L’accent de la comtesse Marguerite prit une religieuse emphase, tandis qu’elle continuait:

– L’homme admirable dont les restes reposent sous ce marbre, avait fondé dans les hautes sphères de la vie parisienne une association digne de son grand cœur, et qui n’est pas morte avec lui. Je ne peux pas dire que j’aie remplacé le colonel Bozzo, nul ne le remplacera jamais, mais du moins suis-je en ce moment le lien qui réunit les membres de la famille, dont il était le père.

– C’est une noble tâche, murmura Irène étonnée elle-même de la curiosité qui la prenait.

Marguerite sourit.

– On nous raille volontiers, dit-elle, et bien des gens prétendent que la charité n’est plus de notre temps. Nous laissons aller la moquerie, nous sommes forts, nous accomplissons avec des moyens bornés, des œuvres qui ont leur grandeur, et… mon Dieu, oui, chère enfant, nous avons cette singulière puissance de voir à l’intérieur des maisons les mieux fermées, comme si les murailles en étaient de verre. Il faut cela pour combattre le mal et pour faire le bien. Le Mal nous hait et nous calomnie, disant que nous sommes un danger social; le Bien ne nous défend pas, j’entends le Bien mortel qui est sur la terre, et pourtant nous prospérons, parce qu’il y a là-haut un Dieu de clairvoyance et de justice.
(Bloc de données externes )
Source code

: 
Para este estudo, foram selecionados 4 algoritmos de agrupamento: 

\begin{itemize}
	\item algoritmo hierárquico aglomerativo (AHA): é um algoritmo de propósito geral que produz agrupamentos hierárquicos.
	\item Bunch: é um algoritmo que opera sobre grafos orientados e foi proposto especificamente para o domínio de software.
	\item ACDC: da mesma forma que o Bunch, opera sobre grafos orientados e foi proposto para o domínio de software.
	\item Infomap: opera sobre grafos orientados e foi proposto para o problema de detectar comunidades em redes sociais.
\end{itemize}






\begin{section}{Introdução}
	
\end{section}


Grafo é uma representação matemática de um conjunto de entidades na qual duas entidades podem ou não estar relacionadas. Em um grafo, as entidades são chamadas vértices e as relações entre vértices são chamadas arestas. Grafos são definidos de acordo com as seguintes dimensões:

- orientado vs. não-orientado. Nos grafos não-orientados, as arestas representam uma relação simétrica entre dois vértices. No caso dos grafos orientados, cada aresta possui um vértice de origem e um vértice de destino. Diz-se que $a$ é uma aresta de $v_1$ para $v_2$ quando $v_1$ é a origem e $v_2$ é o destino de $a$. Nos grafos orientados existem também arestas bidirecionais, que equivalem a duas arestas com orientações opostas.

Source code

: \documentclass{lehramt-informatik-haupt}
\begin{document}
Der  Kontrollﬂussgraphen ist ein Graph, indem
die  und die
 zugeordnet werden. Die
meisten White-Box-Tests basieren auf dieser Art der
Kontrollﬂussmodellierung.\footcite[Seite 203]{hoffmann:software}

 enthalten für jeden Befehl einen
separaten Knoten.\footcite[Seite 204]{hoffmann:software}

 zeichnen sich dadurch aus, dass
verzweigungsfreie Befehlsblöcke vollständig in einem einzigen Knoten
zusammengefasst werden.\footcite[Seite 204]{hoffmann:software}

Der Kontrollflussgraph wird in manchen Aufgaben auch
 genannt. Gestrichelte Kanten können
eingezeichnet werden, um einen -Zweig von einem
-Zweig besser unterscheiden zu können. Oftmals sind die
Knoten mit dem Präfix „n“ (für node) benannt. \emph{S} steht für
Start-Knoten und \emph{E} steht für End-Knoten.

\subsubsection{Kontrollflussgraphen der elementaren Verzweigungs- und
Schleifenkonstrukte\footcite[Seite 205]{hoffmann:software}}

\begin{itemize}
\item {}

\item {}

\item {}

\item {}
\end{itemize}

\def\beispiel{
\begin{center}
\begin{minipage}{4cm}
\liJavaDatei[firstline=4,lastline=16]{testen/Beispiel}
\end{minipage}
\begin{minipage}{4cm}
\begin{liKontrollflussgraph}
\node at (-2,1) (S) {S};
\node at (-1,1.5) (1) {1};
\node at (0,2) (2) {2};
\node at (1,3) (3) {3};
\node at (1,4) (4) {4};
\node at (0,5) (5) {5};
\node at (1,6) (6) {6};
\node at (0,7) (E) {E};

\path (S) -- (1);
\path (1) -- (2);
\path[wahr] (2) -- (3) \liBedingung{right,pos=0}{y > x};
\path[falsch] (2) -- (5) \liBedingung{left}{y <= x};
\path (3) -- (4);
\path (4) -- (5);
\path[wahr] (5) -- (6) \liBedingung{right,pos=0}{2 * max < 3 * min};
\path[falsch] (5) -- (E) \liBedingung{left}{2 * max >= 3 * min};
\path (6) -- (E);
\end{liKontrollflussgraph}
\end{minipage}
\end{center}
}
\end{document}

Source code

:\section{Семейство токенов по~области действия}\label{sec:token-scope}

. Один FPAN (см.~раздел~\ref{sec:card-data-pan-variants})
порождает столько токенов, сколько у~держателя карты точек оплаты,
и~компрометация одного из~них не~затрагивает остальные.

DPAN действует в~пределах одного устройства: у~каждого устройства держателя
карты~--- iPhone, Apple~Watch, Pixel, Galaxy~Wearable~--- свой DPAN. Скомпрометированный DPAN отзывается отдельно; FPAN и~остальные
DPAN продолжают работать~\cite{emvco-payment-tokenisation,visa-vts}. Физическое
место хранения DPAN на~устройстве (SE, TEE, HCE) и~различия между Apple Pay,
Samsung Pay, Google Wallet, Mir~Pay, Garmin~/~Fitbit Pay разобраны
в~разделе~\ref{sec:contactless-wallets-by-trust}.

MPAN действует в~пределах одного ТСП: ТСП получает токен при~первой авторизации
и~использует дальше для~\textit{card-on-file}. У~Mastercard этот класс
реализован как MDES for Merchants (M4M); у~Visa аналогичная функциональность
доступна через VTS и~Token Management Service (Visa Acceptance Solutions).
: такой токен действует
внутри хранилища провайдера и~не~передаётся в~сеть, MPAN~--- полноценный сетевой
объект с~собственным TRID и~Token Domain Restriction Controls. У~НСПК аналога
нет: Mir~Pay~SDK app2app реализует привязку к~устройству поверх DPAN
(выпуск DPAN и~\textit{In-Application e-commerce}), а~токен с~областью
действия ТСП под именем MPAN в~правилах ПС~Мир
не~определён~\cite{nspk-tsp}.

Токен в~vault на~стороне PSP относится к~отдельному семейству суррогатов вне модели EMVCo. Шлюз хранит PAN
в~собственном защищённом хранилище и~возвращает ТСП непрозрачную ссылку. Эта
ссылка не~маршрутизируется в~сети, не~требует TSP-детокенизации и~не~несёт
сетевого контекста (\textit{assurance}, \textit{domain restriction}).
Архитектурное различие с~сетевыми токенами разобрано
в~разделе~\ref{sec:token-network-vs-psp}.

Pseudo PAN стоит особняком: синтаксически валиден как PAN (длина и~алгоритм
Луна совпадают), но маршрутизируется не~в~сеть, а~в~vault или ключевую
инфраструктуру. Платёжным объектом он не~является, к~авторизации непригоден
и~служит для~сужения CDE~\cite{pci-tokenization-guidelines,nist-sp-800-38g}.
«Nous sommes unis dans la pureté de nos intentions, dans l’abnégation de nos cœurs. Rien n’est parfait ici-bas. Il se peut qu’il y ait parmi nous des ambitions, des égoïsmes et même des perversités.

«Cela importe peu, je vous le dis, et ne vous révoltez pas contre cette vérité, qui est au-dessus de vous, au-dessus de moi, au-dessus du niveau humain: l’association vit dans son but et par son but, qui est d’ordre supérieur.

«Elle réunit les forces en les multipliant par elles-mêmes, elle les domine, elle les dirige. Que pourrait, si la chose était matériellement possible, l’effort isolé d’un flot rebelle au mouvement de la masse, et qui essayerait de remonter le courant d’un grand fleuve? Les mauvais sont absorbés par les bons.

«Il est une confrérie illustre et détestée contre laquelle d’immenses intelligences, des peuples, des rois ont déployé en vain des efforts de titan: l’ordre des Jésuites. Je ne me soucie ni d’attaquer ni de défendre les jésuites; ils me sont indifférents; j’admire seulement la vigueur inouïe de cet institut qui a supporté sans périr des chocs capables de broyer dix empires.

«En ce monde on ne peut trouver qu’une seule puissance véritablement surhumaine, c’est l’association.

«Et l’association centuple à l’instant son pouvoir quand elle a dans la main cet instrument prodigieux qu’on nomme la subordination.

«Aux jours où nous sommes, les États tremblent, les trônes chancellent, les peuples enfiévrés s’agitent dans d’inutiles convulsions, pourquoi? Parce que chacun va de soi et pour soi contre tous, parce que l’individu n’a d’autre soin que de percer sa route au travers de la masse, parce que l’esprit d’antagonisme, qui est l’imbécilité, a pris le dessus partout sur l’esprit d’union, qui est l’intelligence.

«Ils disent, du fond de leur aveuglement stupide: c’est la bataille de la vie.

«Et ils vont leur chemin, culbutant celui-ci, culbutés par celui-là, laissant des vaincus couchés dans tous les fossés de la route.

«Qu’arrive-t-il? Dans ce trouble qui devrait être un ordre, au milieu de cette mêlée qui devrait être une paix, tout groupe associé, subordonné, défendu par une hiérarchie sincère, se dresse au sein même de la cohue comme ces bataillons carrés qui portaient aux confins de l’univers la conquête macédonienne.